Your goal> Restate word for word the lines of the material below, from the line with "3. Product Analysis" to the line with "Strategic Use Cases", both lines included, and no others.

Record set>

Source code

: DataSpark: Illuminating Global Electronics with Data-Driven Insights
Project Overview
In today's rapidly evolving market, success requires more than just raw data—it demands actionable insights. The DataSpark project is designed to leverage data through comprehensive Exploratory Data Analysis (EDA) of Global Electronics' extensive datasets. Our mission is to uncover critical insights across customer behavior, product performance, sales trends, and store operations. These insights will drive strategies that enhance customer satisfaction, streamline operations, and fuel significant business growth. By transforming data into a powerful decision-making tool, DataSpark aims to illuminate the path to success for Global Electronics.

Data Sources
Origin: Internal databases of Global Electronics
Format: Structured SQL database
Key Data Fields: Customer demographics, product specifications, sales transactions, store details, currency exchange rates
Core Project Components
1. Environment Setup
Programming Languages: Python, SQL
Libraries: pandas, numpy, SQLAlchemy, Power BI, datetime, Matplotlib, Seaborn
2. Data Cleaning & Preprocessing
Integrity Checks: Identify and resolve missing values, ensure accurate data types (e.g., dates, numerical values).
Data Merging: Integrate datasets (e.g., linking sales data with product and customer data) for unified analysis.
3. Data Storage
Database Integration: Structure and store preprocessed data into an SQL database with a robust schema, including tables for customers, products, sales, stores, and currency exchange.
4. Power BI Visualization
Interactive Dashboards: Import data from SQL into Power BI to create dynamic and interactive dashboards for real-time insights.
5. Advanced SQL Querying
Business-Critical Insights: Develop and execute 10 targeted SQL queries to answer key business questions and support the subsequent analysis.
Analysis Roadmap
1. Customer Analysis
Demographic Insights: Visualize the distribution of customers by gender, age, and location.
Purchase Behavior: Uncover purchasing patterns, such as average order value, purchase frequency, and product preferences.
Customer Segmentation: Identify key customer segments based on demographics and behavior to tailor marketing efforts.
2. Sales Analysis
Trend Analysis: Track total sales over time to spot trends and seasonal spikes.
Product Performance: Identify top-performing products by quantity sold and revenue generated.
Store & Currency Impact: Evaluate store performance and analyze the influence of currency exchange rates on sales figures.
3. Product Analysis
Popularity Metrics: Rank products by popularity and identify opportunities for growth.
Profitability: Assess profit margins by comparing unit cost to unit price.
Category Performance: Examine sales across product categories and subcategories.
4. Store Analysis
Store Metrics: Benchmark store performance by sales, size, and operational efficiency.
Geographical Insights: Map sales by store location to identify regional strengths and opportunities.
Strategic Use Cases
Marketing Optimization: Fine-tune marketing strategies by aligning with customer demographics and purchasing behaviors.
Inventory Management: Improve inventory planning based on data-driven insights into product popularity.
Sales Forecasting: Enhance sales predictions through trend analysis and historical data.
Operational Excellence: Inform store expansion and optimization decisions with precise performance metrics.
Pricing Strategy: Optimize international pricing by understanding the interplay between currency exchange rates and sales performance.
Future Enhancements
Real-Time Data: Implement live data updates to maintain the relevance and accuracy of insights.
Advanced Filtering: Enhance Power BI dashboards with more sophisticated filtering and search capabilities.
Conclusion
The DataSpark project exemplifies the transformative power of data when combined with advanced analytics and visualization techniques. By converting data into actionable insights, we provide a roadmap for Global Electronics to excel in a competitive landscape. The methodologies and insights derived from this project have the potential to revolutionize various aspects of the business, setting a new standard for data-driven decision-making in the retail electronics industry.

Answer to the exercise>
3. Product Analysis
Popularity Metrics: Rank products by popularity and identify opportunities for growth.
Profitability: Assess profit margins by comparing unit cost to unit price.
Category Performance: Examine sales across product categories and subcategories.
4. Store Analysis
Store Metrics: Benchmark store performance by sales, size, and operational efficiency.
Geographical Insights: Map sales by store location to identify regional strengths and opportunities.
Strategic Use Cases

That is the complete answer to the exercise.